# Task item
Repeat the data verbatim, images excluded.
--------------------------------------------------
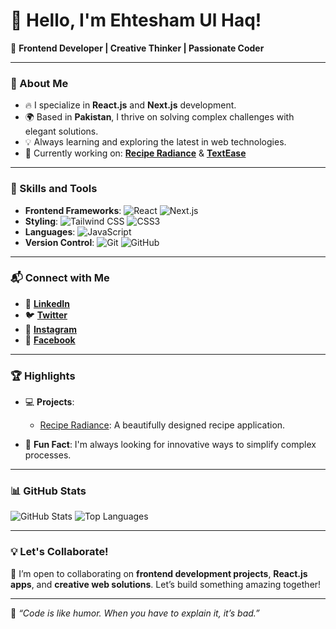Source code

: # 👋 Hello, I'm Ehtesham Ul Haq!

🎨 **Frontend Developer | Creative Thinker | Passionate Coder**

---

### 🌟 About Me

- 🔥 I specialize in **React.js** and **Next.js** development.
- 🌍 Based in **Pakistan**, I thrive on solving complex challenges with elegant solutions.
- 💡 Always learning and exploring the latest in web technologies.
- 🚀 Currently working on: [**Recipe Radiance**](https://reciperadiance.vercel.app/) & [**TextEase**](https://github.com/Ehtesham-Ul-Haq/textease)

---

### 🚀 Skills and Tools

- **Frontend Frameworks**: ![React](https://img.shields.io/badge/-React-61DAFB?logo=react&logoColor=white&style=flat) ![Next.js](https://img.shields.io/badge/-Next.js-black?logo=next.js&style=flat)
- **Styling**: ![Tailwind CSS](https://img.shields.io/badge/-Tailwind_CSS-38B2AC?logo=tailwind-css&logoColor=white&style=flat) ![CSS3](https://img.shields.io/badge/-CSS3-1572B6?logo=css3&logoColor=white&style=flat)
- **Languages**: ![JavaScript](https://img.shields.io/badge/-JavaScript-F7DF1E?logo=javascript&logoColor=black&style=flat)
- **Version Control**: ![Git](https://img.shields.io/badge/-Git-F05032?logo=git&logoColor=white&style=flat) ![GitHub](https://img.shields.io/badge/-GitHub-181717?logo=github&logoColor=white&style=flat)

---

### 📬 Connect with Me

- 💼 **[LinkedIn](https://www.linkedin.com/in/ihtisham-bajwa-aa86a91b8/)**
- 🐦 **[Twitter](https://twitter.com/ihtisha72987404)**
- 📸 **[Instagram](https://www.instagram.com/ehtesham28223/)**
- 📘 **[Facebook](https://m.facebook.com/ehteshamulhaq.bajwa)**

---

### 🏆 Highlights

- 💻 **Projects**: 
  - [Recipe Radiance](https://reciperadiance.vercel.app/): A beautifully designed recipe application.

- 🌟 **Fun Fact**: I'm always looking for innovative ways to simplify complex processes.

---

### 📊 GitHub Stats

![GitHub Stats](https://github-readme-stats.vercel.app/api?username=Ehtesham-Ul-Haq&show_icons=true&theme=radical)
![Top Languages](https://github-readme-stats.vercel.app/api/top-langs/?username=Ehtesham-Ul-Haq&layout=compact&theme=radical)

---

### 💡 Let's Collaborate!

🚀 I’m open to collaborating on **frontend development projects**, **React.js apps**, and **creative web solutions**. Let’s build something amazing together!

---

🌟 _“Code is like humor. When you have to explain it, it’s bad.”_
--------------------------------------------------
# Response area
Source code

: # 👋 Hello, I'm Ehtesham Ul Haq!

🎨 **Frontend Developer | Creative Thinker | Passionate Coder**

---

### 🌟 About Me

- 🔥 I specialize in **React.js** and **Next.js** development.
- 🌍 Based in **Pakistan**, I thrive on solving complex challenges with elegant solutions.
- 💡 Always learning and exploring the latest in web technologies.
- 🚀 Currently working on: [**Recipe Radiance**](https://reciperadiance.vercel.app/) & [**TextEase**](https://github.com/Ehtesham-Ul-Haq/textease)

---

### 🚀 Skills and Tools

- **Frontend Frameworks**: ![React](https://img.shields.io/badge/-React-61DAFB?logo=react&logoColor=white&style=flat) ![Next.js](https://img.shields.io/badge/-Next.js-black?logo=next.js&style=flat)
- **Styling**: ![Tailwind CSS](https://img.shields.io/badge/-Tailwind_CSS-38B2AC?logo=tailwind-css&logoColor=white&style=flat) ![CSS3](https://img.shields.io/badge/-CSS3-1572B6?logo=css3&logoColor=white&style=flat)
- **Languages**: ![JavaScript](https://img.shields.io/badge/-JavaScript-F7DF1E?logo=javascript&logoColor=black&style=flat)
- **Version Control**: ![Git](https://img.shields.io/badge/-Git-F05032?logo=git&logoColor=white&style=flat) ![GitHub](https://img.shields.io/badge/-GitHub-181717?logo=github&logoColor=white&style=flat)

---

### 📬 Connect with Me

- 💼 **[LinkedIn](https://www.linkedin.com/in/ihtisham-bajwa-aa86a91b8/)**
- 🐦 **[Twitter](https://twitter.com/ihtisha72987404)**
- 📸 **[Instagram](https://www.instagram.com/ehtesham28223/)**
- 📘 **[Facebook](https://m.facebook.com/ehteshamulhaq.bajwa)**

---

### 🏆 Highlights

- 💻 **Projects**: 
  - [Recipe Radiance](https://reciperadiance.vercel.app/): A beautifully designed recipe application.

- 🌟 **Fun Fact**: I'm always looking for innovative ways to simplify complex processes.

---

### 📊 GitHub Stats

![GitHub Stats](https://github-readme-stats.vercel.app/api?username=Ehtesham-Ul-Haq&show_icons=true&theme=radical)
![Top Languages](https://github-readme-stats.vercel.app/api/top-langs/?username=Ehtesham-Ul-Haq&layout=compact&theme=radical)

---

### 💡 Let's Collaborate!

🚀 I’m open to collaborating on **frontend development projects**, **React.js apps**, and **creative web solutions**. Let’s build something amazing together!

---

🌟 _“Code is like humor. When you have to explain it, it’s bad.”_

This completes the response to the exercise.